TASK PROMPT. Find every line below where the word "fluidi" occurs. Then say how many there are, giving only the number.

Collected data

= = = = = = =

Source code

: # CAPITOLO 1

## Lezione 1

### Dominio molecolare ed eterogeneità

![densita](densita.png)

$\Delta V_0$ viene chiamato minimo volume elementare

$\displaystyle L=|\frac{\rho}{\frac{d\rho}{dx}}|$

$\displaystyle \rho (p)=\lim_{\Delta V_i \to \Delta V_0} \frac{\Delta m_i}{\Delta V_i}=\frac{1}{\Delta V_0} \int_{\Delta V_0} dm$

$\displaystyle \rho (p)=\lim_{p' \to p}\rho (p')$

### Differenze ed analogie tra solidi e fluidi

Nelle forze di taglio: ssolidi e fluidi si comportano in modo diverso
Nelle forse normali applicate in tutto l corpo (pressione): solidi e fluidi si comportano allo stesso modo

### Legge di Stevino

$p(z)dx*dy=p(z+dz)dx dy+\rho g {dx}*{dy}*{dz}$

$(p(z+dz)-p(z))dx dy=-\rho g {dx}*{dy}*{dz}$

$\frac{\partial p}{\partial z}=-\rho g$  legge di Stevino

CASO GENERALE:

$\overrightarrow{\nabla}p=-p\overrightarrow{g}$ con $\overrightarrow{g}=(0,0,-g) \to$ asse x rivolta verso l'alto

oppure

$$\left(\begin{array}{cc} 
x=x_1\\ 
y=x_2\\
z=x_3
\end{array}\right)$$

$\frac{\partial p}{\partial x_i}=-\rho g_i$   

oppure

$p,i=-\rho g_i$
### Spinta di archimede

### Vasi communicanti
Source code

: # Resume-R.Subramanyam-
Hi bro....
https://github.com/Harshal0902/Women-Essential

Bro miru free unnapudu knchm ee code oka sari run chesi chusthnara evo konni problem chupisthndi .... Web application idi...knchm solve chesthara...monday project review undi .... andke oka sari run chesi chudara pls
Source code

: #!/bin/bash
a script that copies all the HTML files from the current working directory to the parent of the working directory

= = = = = = =

OUTPUT BELOW. 3